Screw them! But, they are in top-5 of this used-to-be-so-trusted (by me, anyway) "forum".
I think everyone has their price after all.
That's nothing more than a xenophobic comment. We live in a global community. That was a basic fundamental aspect of the internet, after all. Connecting the world. Not just connecting your city, state, country, continent, whatever.

Yes, Namecheap has some extremely talented employees in Ukraine.
And elsewhere in Europe.
And North America (including USA).
And Asia.
See also: https://www.namecheap.com/careers/

Quality of a host has little do with where it operates, and everything to do with the quality of the operations.

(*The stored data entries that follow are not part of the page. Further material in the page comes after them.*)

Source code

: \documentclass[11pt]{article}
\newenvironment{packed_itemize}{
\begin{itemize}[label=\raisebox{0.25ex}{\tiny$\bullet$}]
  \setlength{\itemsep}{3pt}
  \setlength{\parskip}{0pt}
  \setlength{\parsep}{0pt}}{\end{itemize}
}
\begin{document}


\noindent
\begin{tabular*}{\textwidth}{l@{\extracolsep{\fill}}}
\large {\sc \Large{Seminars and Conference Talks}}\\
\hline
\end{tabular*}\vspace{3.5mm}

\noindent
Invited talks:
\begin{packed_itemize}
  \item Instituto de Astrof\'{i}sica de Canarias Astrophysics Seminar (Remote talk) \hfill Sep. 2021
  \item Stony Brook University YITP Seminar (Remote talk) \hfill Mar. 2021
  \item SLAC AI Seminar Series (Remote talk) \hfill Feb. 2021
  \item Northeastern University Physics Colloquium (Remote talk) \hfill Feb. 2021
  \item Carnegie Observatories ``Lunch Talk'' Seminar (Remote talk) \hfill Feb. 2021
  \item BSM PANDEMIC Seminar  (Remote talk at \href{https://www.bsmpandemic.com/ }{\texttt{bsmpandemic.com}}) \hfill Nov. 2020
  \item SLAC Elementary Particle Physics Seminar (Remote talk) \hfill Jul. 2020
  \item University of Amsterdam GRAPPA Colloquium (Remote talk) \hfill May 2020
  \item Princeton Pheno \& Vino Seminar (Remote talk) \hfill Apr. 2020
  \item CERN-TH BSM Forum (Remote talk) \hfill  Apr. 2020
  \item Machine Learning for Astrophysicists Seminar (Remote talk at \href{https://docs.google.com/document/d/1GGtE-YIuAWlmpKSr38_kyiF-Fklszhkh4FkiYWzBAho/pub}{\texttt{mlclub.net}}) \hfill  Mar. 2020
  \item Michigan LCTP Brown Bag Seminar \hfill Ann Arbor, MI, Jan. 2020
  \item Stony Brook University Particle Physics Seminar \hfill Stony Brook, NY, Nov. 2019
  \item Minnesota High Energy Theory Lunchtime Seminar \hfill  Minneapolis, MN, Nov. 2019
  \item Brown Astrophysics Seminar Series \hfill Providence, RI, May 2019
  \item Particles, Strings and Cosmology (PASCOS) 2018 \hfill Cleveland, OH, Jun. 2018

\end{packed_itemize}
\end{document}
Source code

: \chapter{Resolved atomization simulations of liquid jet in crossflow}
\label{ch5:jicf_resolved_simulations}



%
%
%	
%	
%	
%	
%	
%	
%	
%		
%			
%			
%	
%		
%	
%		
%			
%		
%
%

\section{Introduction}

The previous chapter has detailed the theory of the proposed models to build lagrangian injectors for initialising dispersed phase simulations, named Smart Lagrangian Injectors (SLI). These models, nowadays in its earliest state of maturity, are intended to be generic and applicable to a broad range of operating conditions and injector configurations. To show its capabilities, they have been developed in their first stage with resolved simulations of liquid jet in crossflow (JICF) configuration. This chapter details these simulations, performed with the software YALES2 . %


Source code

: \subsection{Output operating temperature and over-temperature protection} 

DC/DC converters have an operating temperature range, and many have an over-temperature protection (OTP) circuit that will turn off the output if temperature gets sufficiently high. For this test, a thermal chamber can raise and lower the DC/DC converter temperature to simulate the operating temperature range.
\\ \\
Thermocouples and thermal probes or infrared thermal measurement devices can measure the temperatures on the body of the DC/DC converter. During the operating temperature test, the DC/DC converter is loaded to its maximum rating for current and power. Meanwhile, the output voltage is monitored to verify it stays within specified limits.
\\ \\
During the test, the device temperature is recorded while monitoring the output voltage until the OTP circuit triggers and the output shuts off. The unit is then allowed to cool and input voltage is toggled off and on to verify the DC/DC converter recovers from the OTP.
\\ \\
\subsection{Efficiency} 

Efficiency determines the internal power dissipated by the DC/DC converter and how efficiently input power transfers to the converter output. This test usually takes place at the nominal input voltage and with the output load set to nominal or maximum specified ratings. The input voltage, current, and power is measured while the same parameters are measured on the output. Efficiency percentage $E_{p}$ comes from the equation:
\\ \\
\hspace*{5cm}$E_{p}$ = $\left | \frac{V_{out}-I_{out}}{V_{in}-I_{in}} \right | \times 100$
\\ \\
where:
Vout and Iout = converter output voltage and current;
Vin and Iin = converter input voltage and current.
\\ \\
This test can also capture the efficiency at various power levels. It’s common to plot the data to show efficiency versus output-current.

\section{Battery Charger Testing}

I'd also suggest that some people don't understand what "upsell" means. Some folks get their panties in a twist when an employee makes a suggestion, or asks a question.

Quote:
Originally Posted by RobustReviews View Post
I think the hosting model as we know it will fade (not vanish, but fade) in the next few years.
It already has, and mostly for the better. It's something I'd like to write about soon.

Quote:
I'm slowly migrating everything into lambda/S3
I'm now fully converted to the AWS model
S3 really isn't hosting in the traditional sense. It's good for the intended use, and has downsides like everything else.

Quote:
My days of messing about with MySQL updates, WP etc are long gone. I've had to learn Node over the last year to accommodate (don't laugh, I was a PHP guy for about twenty years) but I'm certainly convinced by the model.
I started writing ASP about 25 years ago, and didn't really become a PHP convert until about 15 years ago. Not by choice, but necessity. Languages start to blur together after a while. I was writing code 30 years ago, and have seen languages come and go. The younger programmers always claim "this is different!" but it never really is. Few new features, different interface, slight variation in approach, faster, etc, but essentially does the same things. Load, run task, end session.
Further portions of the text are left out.